In the future, rusty-machine will try to enable rapid prototyping that can be easily extended into a finished product.
## Rust and ML in general
Note:
Rust is well poised to make an impact in the machine learning space.
It's excellent tooling and modern design are valuable for ML - and the
benefit of performance with minimal effort (once you're past wrestling with the
borrow checker) is huge.
Some difficulty doing 'exploratory analysis' in Rust compared to say Python.
But I think in the future Rust could definitely hold it's own.
What's next?
Optimizing and stabilizing existing models.
Providing optional use of BLAS/LAPACK/CUDA/etc.
Addressing lack of tooling.
## What would I like to see from Rust?
- Specialization
- Growth of Float/Complex generics
- Continued effort from community
Note:
I really like the direction of the language so far and look forward to what will follow.
The community is great as I'm sure most would confirm. That drive and enthusiasm will create great things.
## Summary
- Machine learning (done quickly)
- Rusty-machine
- Rulinalg
## Contributors
|||
--- | --- | ---
[zackmdavis](https://github.com/zackmdavis) | [DarkDrek](https://github.com/DarkDrek) | [tafia](https://github.com/tafia)

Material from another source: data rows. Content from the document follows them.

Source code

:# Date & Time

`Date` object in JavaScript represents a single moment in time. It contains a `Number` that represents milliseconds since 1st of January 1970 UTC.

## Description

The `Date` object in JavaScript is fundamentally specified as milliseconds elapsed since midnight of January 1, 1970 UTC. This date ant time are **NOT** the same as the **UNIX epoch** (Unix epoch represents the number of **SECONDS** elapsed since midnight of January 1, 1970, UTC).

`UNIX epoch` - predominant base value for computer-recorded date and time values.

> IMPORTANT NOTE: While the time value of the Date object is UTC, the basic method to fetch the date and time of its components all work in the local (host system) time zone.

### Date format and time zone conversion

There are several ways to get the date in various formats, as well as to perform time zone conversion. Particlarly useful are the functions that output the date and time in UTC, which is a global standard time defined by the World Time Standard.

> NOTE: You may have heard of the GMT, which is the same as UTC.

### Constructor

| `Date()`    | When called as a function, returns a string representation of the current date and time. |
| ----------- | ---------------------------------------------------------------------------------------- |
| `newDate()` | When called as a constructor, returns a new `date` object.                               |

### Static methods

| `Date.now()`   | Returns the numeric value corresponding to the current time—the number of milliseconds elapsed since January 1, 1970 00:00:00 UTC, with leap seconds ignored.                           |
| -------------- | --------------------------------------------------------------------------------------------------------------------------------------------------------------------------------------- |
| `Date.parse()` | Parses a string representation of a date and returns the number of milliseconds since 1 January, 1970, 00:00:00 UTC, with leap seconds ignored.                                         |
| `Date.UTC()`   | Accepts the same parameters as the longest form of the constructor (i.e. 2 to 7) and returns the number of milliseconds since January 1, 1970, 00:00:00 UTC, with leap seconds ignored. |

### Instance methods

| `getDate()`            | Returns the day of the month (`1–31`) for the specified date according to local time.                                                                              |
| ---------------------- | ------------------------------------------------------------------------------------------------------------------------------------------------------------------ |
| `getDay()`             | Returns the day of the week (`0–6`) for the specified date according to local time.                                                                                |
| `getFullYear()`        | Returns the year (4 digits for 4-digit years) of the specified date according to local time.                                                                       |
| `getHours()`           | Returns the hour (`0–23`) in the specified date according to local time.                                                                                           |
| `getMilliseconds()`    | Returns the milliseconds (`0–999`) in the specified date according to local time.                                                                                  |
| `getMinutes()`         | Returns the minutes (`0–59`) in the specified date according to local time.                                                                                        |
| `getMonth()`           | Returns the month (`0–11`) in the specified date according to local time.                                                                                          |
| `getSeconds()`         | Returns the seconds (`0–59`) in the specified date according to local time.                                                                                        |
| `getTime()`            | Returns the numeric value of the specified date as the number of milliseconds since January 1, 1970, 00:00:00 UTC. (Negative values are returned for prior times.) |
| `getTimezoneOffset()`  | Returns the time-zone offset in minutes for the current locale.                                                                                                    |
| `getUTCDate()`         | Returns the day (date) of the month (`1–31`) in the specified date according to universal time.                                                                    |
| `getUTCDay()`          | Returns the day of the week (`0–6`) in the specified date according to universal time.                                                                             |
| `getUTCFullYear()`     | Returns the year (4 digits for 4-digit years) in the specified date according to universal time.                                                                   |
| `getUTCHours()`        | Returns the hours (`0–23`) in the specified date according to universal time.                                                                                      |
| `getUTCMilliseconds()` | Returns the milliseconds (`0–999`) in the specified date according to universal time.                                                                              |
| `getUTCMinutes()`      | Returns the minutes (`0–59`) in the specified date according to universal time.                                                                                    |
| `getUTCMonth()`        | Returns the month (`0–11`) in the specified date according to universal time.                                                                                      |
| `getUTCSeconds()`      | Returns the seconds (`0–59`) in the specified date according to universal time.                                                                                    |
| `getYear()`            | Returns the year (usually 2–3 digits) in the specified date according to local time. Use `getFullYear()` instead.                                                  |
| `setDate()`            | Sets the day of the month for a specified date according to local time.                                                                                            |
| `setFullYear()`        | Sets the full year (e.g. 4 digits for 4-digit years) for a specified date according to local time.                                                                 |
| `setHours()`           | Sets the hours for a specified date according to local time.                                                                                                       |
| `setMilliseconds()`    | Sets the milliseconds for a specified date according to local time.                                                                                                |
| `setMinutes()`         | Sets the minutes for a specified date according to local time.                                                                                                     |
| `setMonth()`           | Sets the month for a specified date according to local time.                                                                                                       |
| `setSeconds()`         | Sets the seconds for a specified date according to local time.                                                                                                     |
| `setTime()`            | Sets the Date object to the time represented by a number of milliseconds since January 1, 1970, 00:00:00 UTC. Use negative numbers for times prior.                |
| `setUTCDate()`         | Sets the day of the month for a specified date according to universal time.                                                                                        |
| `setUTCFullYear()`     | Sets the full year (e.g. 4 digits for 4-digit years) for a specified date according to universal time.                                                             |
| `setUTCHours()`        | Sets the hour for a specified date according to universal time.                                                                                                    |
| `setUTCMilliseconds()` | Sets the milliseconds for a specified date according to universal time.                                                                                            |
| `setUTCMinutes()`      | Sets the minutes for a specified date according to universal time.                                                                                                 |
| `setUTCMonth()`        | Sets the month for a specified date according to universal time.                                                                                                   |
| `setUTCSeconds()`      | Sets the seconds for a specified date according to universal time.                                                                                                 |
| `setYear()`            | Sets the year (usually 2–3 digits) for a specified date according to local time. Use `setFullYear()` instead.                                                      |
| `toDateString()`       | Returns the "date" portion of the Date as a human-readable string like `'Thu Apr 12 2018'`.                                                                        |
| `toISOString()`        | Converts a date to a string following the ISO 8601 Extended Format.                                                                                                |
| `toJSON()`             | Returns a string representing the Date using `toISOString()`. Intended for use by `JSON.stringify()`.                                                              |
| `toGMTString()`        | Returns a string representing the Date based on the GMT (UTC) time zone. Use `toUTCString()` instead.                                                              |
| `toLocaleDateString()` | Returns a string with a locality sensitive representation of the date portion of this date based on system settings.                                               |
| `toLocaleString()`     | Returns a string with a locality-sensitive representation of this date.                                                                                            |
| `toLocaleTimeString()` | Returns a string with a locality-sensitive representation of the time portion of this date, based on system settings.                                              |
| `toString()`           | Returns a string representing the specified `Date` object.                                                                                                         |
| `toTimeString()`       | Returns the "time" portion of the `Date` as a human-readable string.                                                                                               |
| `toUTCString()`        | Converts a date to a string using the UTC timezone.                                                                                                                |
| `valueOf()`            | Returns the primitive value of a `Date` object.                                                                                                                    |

[ic](https://github.com/ic) | [rrichardson](https://github.com/rrichardson) | [vishalsodani](https://github.com/vishalsodani)

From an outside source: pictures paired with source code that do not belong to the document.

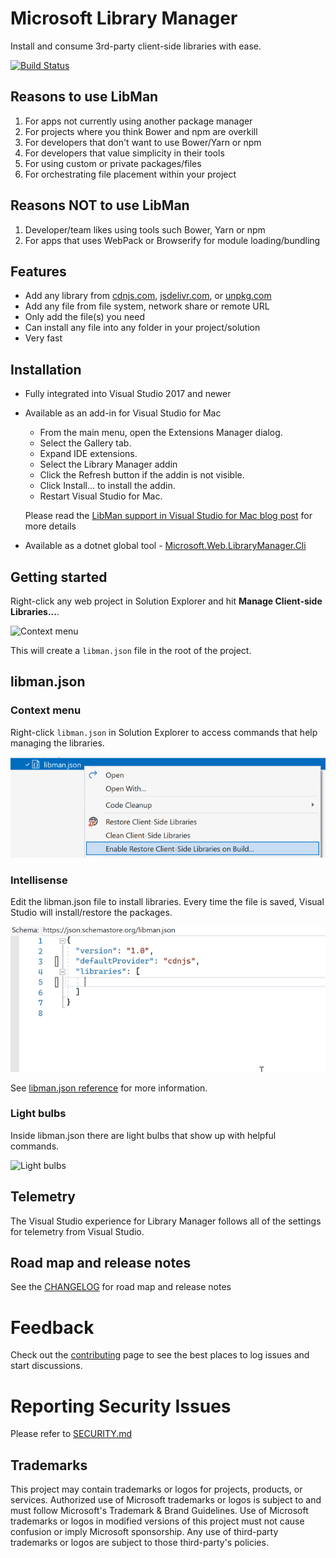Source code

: # Microsoft Library Manager

Install and consume 3rd-party client-side libraries with ease.

[![Build Status](https://dev.azure.com/azure-public/vswebtools/_apis/build/status/aspnet.LibraryManager?branchName=main)](https://dev.azure.com/azure-public/vswebtools/_build/latest?definitionId=43&branchName=main)

## Reasons to use LibMan
1.	For apps not currently using another package manager
2.	For projects where you think Bower and npm are overkill
3.	For developers that don't want to use Bower/Yarn or npm
4.	For developers that value simplicity in their tools
5.	For using custom or private packages/files
6.  For orchestrating file placement within your project

## Reasons NOT to use LibMan
1.	Developer/team likes using tools such Bower, Yarn or npm
2.	For apps that uses WebPack or Browserify for module loading/bundling

## Features

- Add any library from [cdnjs.com](https://cdnjs.com/), [jsdelivr.com](https://www.jsdelivr.com/), or [unpkg.com](https://unpkg.com/)
- Add any file from file system, network share or remote URL
- Only add the file(s) you need
- Can install any file into any folder in your project/solution
- Very fast

## Installation
- Fully integrated into Visual Studio 2017 and newer
- Available as an add-in for Visual Studio for Mac
  - From the main menu, open the Extensions Manager dialog.
  - Select the Gallery tab.
  - Expand IDE extensions.
  - Select the Library Manager addin
  - Click the Refresh button if the addin is not visible.
  - Click Install… to install the addin.
  - Restart Visual Studio for Mac.

  Please read the [LibMan support in Visual Studio for Mac blog post](https://lastexitcode.com/blog/2019/07/13/LibManSupportInVisualStudioMac8-1/) for more details
- Available as a dotnet global tool - [Microsoft.Web.LibraryManager.Cli](https://www.nuget.org/packages/Microsoft.Web.LibraryManager.Cli/)
## Getting started
Right-click any web project in Solution Explorer and hit **Manage Client-side Libraries...**.

![Context menu](art/context-menu-project.png)

This will create a `libman.json` file in the root of the project.

## libman.json

### Context menu
Right-click `libman.json` in Solution Explorer to access commands that help managing the libraries.

![context menu libman.json](art/context-menu-config.png)

### Intellisense
Edit the libman.json file to install libraries. Every time the file is saved, Visual Studio will install/restore the packages.

![libman.json](art/libmanjsontyping.gif)

See [libman.json reference](https://github.com/aspnet/LibraryManager/wiki/libman.json-reference) for more information.

### Light bulbs
Inside libman.json there are light bulbs that show up with helpful commands.

![Light bulbs](art/light-bulbs.png)

## Telemetry
The Visual Studio experience for Library Manager follows all of the settings for telemetry from Visual Studio.

## Road map and release notes
See the [CHANGELOG](CHANGELOG.md) for road map and release notes

# Feedback

Check out the [contributing](.github/CONTRIBUTING.md) page to see the best places to log issues and start discussions.

# Reporting Security Issues

Please refer to [SECURITY.md](SECURITY.md)

## Trademarks
This project may contain trademarks or logos for projects, products, or services. Authorized use of Microsoft trademarks or logos is subject to and must follow Microsoft's Trademark & Brand Guidelines. Use of Microsoft trademarks or logos in modified versions of this project must not cause confusion or imply Microsoft sponsorship. Any use of third-party trademarks or logos are subject to those third-party's policies.

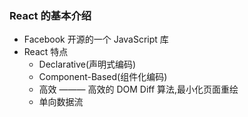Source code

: ### React 的基本介绍

- Facebook 开源的一个 JavaScript 库
- React 特点
  - Declarative(声明式编码)
  - Component-Based(组件化编码)
  - 高效 ——— 高效的 DOM Diff 算法,最小化页面重绘
  - 单向数据流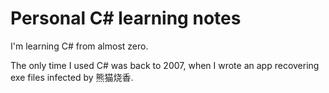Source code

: # Personal C# learning notes

I'm learning C# from almost zero. 

The only time I used C# was back to 2007, when I wrote an app recovering exe files infected by 熊猫烧香.
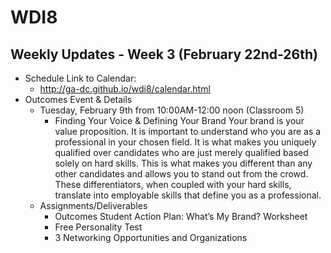# WDI8

## Weekly Updates - Week 3 (February 22nd-26th)

- Schedule 
  Link to Calendar: 
  - http://ga-dc.github.io/wdi8/calendar.html
- Outcomes Event & Details 
  - Tuesday, February 9th from 10:00AM-12:00 noon (Classroom 5) 
    - Finding Your Voice & Defining Your Brand
    Your brand is your value proposition. It is important to understand who you are as a professional in your chosen field.      It is what makes you uniquely qualified over candidates who are just merely qualified based solely on hard skills. This      is what makes you different than any other candidates and allows you to stand out from the crowd. These differentiators,     when coupled with your hard skills, translate into employable skills that define you as a professional. 
  - Assignments/Deliverables
    - Outcomes Student Action Plan: What’s My Brand? Worksheet 
    - Free Personality Test 
    - 3 Networking Opportunities and Organizations

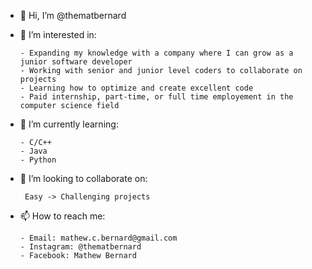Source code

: - 👋 Hi, I’m @thematbernard
- 👀 I’m interested in:

      - Expanding my knowledge with a company where I can grow as a junior software developer  
      - Working with senior and junior level coders to collaborate on projects 
      - Learning how to optimize and create excellent code
      - Paid internship, part-time, or full time employement in the computer science field 
- 🌱 I’m currently learning:

      - C/C++ 
      - Java
      - Python
- 💞️ I’m looking to collaborate on:

       Easy -> Challenging projects
- 📫 How to reach me:

      - Email: mathew.c.bernard@gmail.com
      - Instagram: @thematbernard
      - Facebook: Mathew Bernard

<!---
thematbernard/thematbernard is a ✨ special ✨ repository because its `README.md` (this file) appears on your GitHub profile.
You can click the Preview link to take a look at your changes.
--->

[raulsi](https://github.com/raulsi) | [danlrobertson](https://github.com/danlrobertson) | [brendan-rius](https://github.com/brendan-rius)
| [andrewcsmith](https://github.com/andrewcsmith) | |
## Thanks!
#### Some Links
- [Rusty-machine](https://github.com/AtheMathmo/rusty-machine)
- [My Blog](http://athemathmo.github.io/)
## Some FAQs
Why no GPU support
From Scikit-learn's FAQs.
## BLAS/LAPACK
Hopefully soon!
## Integrating with other languages
Nothing planned yet, but some good choices.
Python is especially exciting as we gain access to lots of tooling.